Debandada na equipa de Durão Barroso

Tal como tantas coisas na vida, um emprego na eurocracia só é bom até aparecer outro ainda melhor. Sendo que o "melhor" resulta sempre de uma avaliação subjectiva, claro.

Uma prova suplementar desta facto foi dada hoje pelo já futuro-ex-comissário europeu de nacionalidade cipriota. Markos Kyprianou demitiu-se da equipa de Durão Barroso para assumir o cargo de ministro dos negócios estrangeiros de Chipre, logo que o(a) substituto(a) esteja em condições para assumir funções. 

O primeiro comissário de Chipre é a primeira baixa de vulto confirmada na equipa de Durão, cujo mandato termina em Novembro de 2009, mas não será a última.

Entgretanto, o comissário italiano, Franco Frattini, já anunciou a Barroso que vai suspender o mandato para participar ao lado de Silvio Berlsuconi na campanha para as eleições de 13 e 14 de Abril. E não é segredo que, com a quase certa vitória de Il Cavaliere, Frattini tem prometida uma pasta ministerial em Roma, talvez na administração interna. 
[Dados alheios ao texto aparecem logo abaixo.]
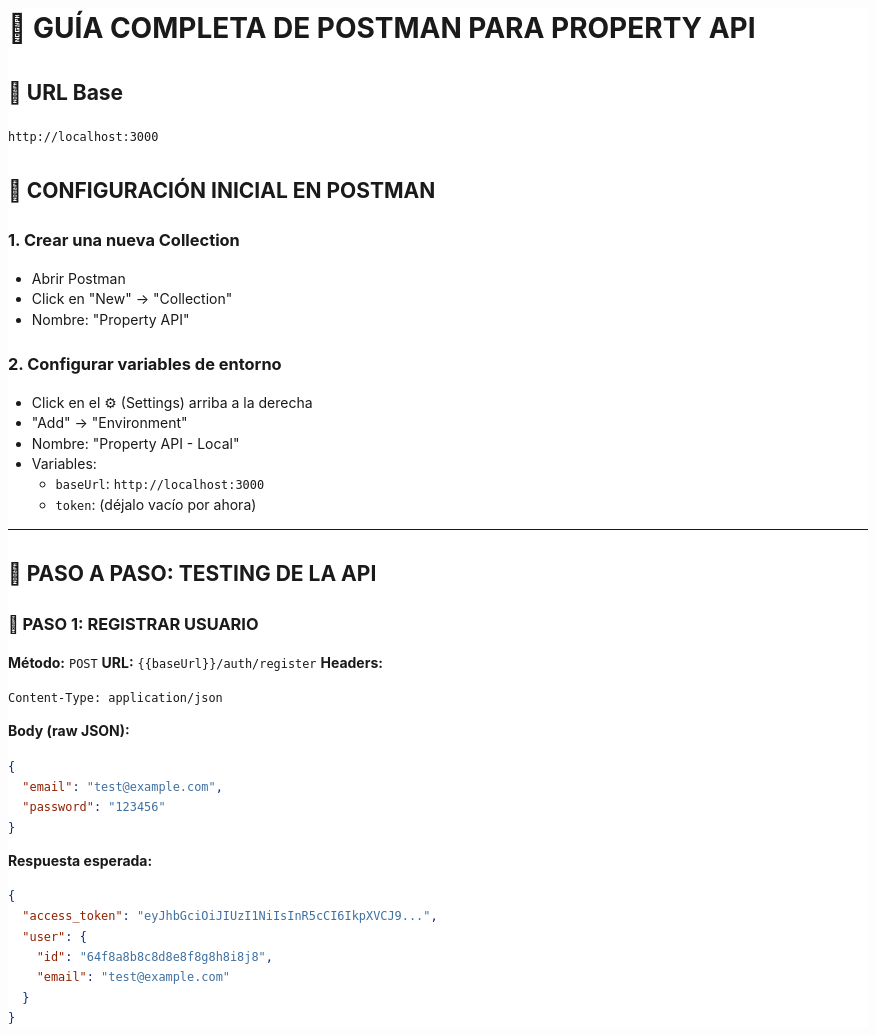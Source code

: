 # 📮 GUÍA COMPLETA DE POSTMAN PARA PROPERTY API

## 🎯 URL Base
```
http://localhost:3000
```

## 🔧 CONFIGURACIÓN INICIAL EN POSTMAN

### 1. Crear una nueva Collection
- Abrir Postman
- Click en "New" → "Collection"
- Nombre: "Property API"

### 2. Configurar variables de entorno
- Click en el ⚙️ (Settings) arriba a la derecha
- "Add" → "Environment"
- Nombre: "Property API - Local"
- Variables:
  - `baseUrl`: `http://localhost:3000`
  - `token`: (déjalo vacío por ahora)

---

## 📝 PASO A PASO: TESTING DE LA API

### 🔐 PASO 1: REGISTRAR USUARIO

**Método:** `POST`
**URL:** `{{baseUrl}}/auth/register`
**Headers:**
```
Content-Type: application/json
```
**Body (raw JSON):**
```json
{
  "email": "test@example.com",
  "password": "123456"
}
```

**Respuesta esperada:**
```json
{
  "access_token": "eyJhbGciOiJIUzI1NiIsInR5cCI6IkpXVCJ9...",
  "user": {
    "id": "64f8a8b8c8d8e8f8g8h8i8j8",
    "email": "test@example.com"
  }
}
```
Em Junho do ano passado foi a vez do comissário belga, Louis Michel, estar de malas aviadas para regressar á cena política do respectivo país, o que acabou por não acontecer devido à falta de entusiasmo dos eleitores do país de Tintin.

Uma verdadeira debandada que alastra aos níveis inferiores do executivo comunitário. Um terço dos porta-vozes que iniciaram funções em 2004 já encontrou novos trabalhos mais promissores no seio da instituição ou mais bem remunerados no sector privado, em muitos gabinetes há muita gente já mais preocupada com o seu futuro pessoal do que com o futuro da Europa. 

E Barroso?

A única garantia é que deverá ser o último a abandonar este navio. Sendo certo que pondera seriamente recandidatar-se ao cargo, até 2014, e não perde de vista as perspectivas que se abrem com a criação de um presidente do Conselho Europeu o que, em qualquer dos casos, lhe prolongaria a estadia em Bruxelas por mais uns anos (mantendo-o confortavelmente afastado temas pouco glamourosos como o Casino de Lisboa ou o financiamento do PSD pela Somague).

Um cargo novo que, embora de contornos ainda não muito bem definidos, promete, juntamente com o futuro ministro dos negócios estrangeiros europeu, ofuscar o papel do presidente da Comissão Europeia.